Pada saat Kwan Beng Cu berputar tubuh Pui Tiok pun sudah melesat ke mukanya dan tertawa, “Nona Kwan, tadi aku kan sudah bilang mau berunding dengan engkau. Mengapa belum selesai aku bicara engkau terus marah?“

Entah bagaimana, kemarahan Kwan Beng Cu reda dan diapun tertawa, “Baik, Lanjutkanlah!

“Wanita dan si Bungkuk, tidak berapa hebat kepandaiannya. tetapi ular itu memang lihay sekali. Aku hendak pinjam pedangmu yang kecil itu, apakah engkau meluluskan?“

“Kwan Beng Cu gelengkan kepala! “Tidak bisa!

Mama bilang, pedang itu sebuah pusaka yang tiada keduanya. Bagaimana begitu mudah kupinjamkan kepadamu?”

“Oho, lihatlah, apakah orang macamku ini engkau anggap manusia yang suka pinjam tetapi tak mau mengembalikan? Kalau aku memang mempunyai hati begitu, bukankah dengan mudah ku dapat menutuk jalan darahmu lalu merebut pedang itu?“

Kwan Beng Cu kicupkan mata, “ya taka pa “ akhirnya dia meluluskan,

Pui Tiok gembira sekali membalikkan tangan, tangannya sudah memegang sebilah pedang kecil.

Saat itu Cuaca menjelang dinihari, langit gelap dan keadaan sekeliling penjuru pun pekat.

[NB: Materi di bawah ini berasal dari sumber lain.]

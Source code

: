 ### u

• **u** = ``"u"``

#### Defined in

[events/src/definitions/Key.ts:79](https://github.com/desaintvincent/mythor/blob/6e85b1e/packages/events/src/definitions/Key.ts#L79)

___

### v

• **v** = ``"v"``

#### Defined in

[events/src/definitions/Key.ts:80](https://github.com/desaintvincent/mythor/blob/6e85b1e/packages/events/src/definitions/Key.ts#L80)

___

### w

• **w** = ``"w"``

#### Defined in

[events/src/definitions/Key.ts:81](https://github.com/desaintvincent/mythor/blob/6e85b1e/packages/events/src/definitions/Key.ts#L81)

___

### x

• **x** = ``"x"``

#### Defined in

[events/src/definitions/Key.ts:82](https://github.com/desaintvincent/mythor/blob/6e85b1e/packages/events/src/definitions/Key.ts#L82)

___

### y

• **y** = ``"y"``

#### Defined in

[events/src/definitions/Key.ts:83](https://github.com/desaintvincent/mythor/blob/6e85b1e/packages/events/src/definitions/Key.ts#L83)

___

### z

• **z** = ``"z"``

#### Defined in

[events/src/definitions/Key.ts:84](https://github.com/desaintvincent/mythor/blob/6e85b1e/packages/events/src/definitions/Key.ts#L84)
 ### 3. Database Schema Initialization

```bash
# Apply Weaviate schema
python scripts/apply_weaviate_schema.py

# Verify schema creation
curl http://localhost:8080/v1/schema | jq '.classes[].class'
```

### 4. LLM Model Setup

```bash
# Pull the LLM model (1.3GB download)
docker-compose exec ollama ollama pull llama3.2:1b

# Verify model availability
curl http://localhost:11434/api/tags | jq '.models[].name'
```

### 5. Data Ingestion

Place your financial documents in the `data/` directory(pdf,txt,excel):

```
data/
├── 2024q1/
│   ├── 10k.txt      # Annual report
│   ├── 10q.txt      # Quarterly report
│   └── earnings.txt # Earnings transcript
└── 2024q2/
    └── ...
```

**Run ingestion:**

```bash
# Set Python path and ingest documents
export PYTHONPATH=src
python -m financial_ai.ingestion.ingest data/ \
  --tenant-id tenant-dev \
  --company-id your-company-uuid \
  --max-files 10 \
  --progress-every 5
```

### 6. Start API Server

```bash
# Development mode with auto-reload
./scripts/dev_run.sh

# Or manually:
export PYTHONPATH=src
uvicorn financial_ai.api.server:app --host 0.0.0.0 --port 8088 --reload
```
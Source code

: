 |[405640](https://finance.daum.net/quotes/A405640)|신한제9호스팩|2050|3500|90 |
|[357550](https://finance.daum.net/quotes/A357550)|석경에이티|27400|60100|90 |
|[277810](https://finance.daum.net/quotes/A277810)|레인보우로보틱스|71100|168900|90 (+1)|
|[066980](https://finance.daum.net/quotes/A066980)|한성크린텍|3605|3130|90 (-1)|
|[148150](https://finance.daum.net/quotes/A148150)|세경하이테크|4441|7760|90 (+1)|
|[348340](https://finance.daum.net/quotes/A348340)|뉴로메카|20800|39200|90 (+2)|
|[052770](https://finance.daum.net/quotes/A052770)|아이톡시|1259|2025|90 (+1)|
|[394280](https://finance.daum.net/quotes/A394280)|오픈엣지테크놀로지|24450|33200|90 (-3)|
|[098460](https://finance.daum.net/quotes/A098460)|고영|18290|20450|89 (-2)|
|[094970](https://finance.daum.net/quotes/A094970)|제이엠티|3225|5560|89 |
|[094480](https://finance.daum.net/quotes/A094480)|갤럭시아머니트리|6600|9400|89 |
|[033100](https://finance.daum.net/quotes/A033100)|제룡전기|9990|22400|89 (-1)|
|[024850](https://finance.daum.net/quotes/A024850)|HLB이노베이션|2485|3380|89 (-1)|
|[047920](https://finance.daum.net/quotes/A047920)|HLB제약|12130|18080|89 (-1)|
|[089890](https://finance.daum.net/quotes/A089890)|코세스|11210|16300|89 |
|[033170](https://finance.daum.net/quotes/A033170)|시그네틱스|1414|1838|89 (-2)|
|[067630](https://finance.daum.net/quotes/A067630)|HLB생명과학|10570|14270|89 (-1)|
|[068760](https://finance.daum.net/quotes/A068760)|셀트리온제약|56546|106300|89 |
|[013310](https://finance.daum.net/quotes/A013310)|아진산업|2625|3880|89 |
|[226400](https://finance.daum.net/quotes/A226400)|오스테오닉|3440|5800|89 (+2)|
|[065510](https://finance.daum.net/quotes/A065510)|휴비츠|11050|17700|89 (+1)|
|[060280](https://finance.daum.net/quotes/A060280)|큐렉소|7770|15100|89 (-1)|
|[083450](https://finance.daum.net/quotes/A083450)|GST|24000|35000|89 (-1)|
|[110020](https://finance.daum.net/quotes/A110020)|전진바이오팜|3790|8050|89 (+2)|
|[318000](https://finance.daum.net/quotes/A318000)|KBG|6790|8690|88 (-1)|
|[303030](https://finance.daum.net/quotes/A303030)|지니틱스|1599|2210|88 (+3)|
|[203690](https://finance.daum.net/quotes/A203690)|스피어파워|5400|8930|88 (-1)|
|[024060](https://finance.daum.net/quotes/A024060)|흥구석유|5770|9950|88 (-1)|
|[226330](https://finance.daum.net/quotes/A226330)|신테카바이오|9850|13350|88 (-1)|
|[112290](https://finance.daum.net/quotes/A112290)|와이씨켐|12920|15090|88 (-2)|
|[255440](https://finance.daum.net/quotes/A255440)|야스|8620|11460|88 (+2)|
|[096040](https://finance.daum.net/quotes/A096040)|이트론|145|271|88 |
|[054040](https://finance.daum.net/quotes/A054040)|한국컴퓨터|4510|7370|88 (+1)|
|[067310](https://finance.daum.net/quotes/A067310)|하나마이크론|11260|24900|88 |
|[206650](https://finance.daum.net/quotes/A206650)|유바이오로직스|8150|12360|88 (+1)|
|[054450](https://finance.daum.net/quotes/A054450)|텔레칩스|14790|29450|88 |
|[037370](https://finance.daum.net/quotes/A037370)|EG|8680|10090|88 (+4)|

Kelebat sinar pedang makin menyilaukan mata. Tangan Kwan Beng Cu seperti tidak memegang pedang melainkan segulung sinar kebiru-biruan

Pui Tiok segera menyambuti pedang pusaka itu.

Seketika dia terkejut dan heran. Ternyata pedang kecil itu, batang sampai dengan tangkainya hampir setengah meter panjangnya tetapi Pui Tiok rasakan ringan seperti tak berbobot sama Sekali,.

“Sungguh ringan sekali pedang ini.” Pui Tiok tertawa.

“Kurang pengalaman tentu banyak bicara,” Kwan Beng Cu menyengir “bukankah tadi sudah kukatakan bahwa pedang pusaka ini memang lain dari yang lain?“

“Ya, ya,” kata Pui Tiok seraya menyimpan pedang dan berkata tunggu aku disini, Paling Lama satu dua jam sudah kembali lagi.”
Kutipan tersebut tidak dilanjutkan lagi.